## Your assignment
Set down a faithful copy of every record below, with no images.

Source texts of formatted documents:
*****

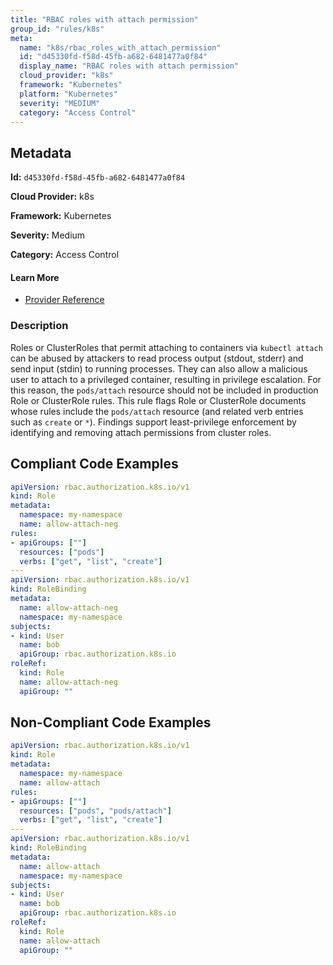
 ```yaml
---
title: "RBAC roles with attach permission"
group_id: "rules/k8s"
meta:
  name: "k8s/rbac_roles_with_attach_permission"
  id: "d45330fd-f58d-45fb-a682-6481477a0f84"
  display_name: "RBAC roles with attach permission"
  cloud_provider: "k8s"
  framework: "Kubernetes"
  platform: "Kubernetes"
  severity: "MEDIUM"
  category: "Access Control"
---
```

## Metadata

**Id:** `d45330fd-f58d-45fb-a682-6481477a0f84`

**Cloud Provider:** k8s

**Framework:** Kubernetes

**Severity:** Medium

**Category:** Access Control

#### Learn More

 - [Provider Reference](https://kubernetes.io/docs/reference/access-authn-authz/rbac/)

### Description

 Roles or ClusterRoles that permit attaching to containers via `kubectl attach` can be abused by attackers to read process output (stdout, stderr) and send input (stdin) to running processes.
They can also allow a malicious user to attach to a privileged container, resulting in privilege escalation.
For this reason, the `pods/attach` resource should not be included in production Role or ClusterRole rules. This rule flags Role or ClusterRole documents whose rules include the `pods/attach` resource (and related verb entries such as `create` or `*`). Findings support least-privilege enforcement by identifying and removing attach permissions from cluster roles.


## Compliant Code Examples
```yaml
apiVersion: rbac.authorization.k8s.io/v1
kind: Role
metadata:
  namespace: my-namespace
  name: allow-attach-neg
rules:
- apiGroups: [""]
  resources: ["pods"]
  verbs: ["get", "list", "create"]
---
apiVersion: rbac.authorization.k8s.io/v1
kind: RoleBinding
metadata:
  name: allow-attach-neg
  namespace: my-namespace
subjects:
- kind: User
  name: bob
  apiGroup: rbac.authorization.k8s.io
roleRef:
  kind: Role
  name: allow-attach-neg
  apiGroup: ""

```
## Non-Compliant Code Examples
```yaml
apiVersion: rbac.authorization.k8s.io/v1
kind: Role
metadata:
  namespace: my-namespace
  name: allow-attach
rules:
- apiGroups: [""]
  resources: ["pods", "pods/attach"]
  verbs: ["get", "list", "create"]
---
apiVersion: rbac.authorization.k8s.io/v1
kind: RoleBinding
metadata:
  name: allow-attach
  namespace: my-namespace
subjects:
- kind: User
  name: bob
  apiGroup: rbac.authorization.k8s.io
roleRef:
  kind: Role
  name: allow-attach
  apiGroup: ""

```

*****

## Output below
 ```yaml
---
title: "RBAC roles with attach permission"
group_id: "rules/k8s"
meta:
  name: "k8s/rbac_roles_with_attach_permission"
  id: "d45330fd-f58d-45fb-a682-6481477a0f84"
  display_name: "RBAC roles with attach permission"
  cloud_provider: "k8s"
  framework: "Kubernetes"
  platform: "Kubernetes"
  severity: "MEDIUM"
  category: "Access Control"
---
```

## Metadata

**Id:** `d45330fd-f58d-45fb-a682-6481477a0f84`

**Cloud Provider:** k8s

**Framework:** Kubernetes

**Severity:** Medium

**Category:** Access Control

#### Learn More

 - [Provider Reference](https://kubernetes.io/docs/reference/access-authn-authz/rbac/)

### Description

 Roles or ClusterRoles that permit attaching to containers via `kubectl attach` can be abused by attackers to read process output (stdout, stderr) and send input (stdin) to running processes.
They can also allow a malicious user to attach to a privileged container, resulting in privilege escalation.
For this reason, the `pods/attach` resource should not be included in production Role or ClusterRole rules. This rule flags Role or ClusterRole documents whose rules include the `pods/attach` resource (and related verb entries such as `create` or `*`). Findings support least-privilege enforcement by identifying and removing attach permissions from cluster roles.


## Compliant Code Examples
```yaml
apiVersion: rbac.authorization.k8s.io/v1
kind: Role
metadata:
  namespace: my-namespace
  name: allow-attach-neg
rules:
- apiGroups: [""]
  resources: ["pods"]
  verbs: ["get", "list", "create"]
---
apiVersion: rbac.authorization.k8s.io/v1
kind: RoleBinding
metadata:
  name: allow-attach-neg
  namespace: my-namespace
subjects:
- kind: User
  name: bob
  apiGroup: rbac.authorization.k8s.io
roleRef:
  kind: Role
  name: allow-attach-neg
  apiGroup: ""

```
## Non-Compliant Code Examples
```yaml
apiVersion: rbac.authorization.k8s.io/v1
kind: Role
metadata:
  namespace: my-namespace
  name: allow-attach
rules:
- apiGroups: [""]
  resources: ["pods", "pods/attach"]
  verbs: ["get", "list", "create"]
---
apiVersion: rbac.authorization.k8s.io/v1
kind: RoleBinding
metadata:
  name: allow-attach
  namespace: my-namespace
subjects:
- kind: User
  name: bob
  apiGroup: rbac.authorization.k8s.io
roleRef:
  kind: Role
  name: allow-attach
  apiGroup: ""

```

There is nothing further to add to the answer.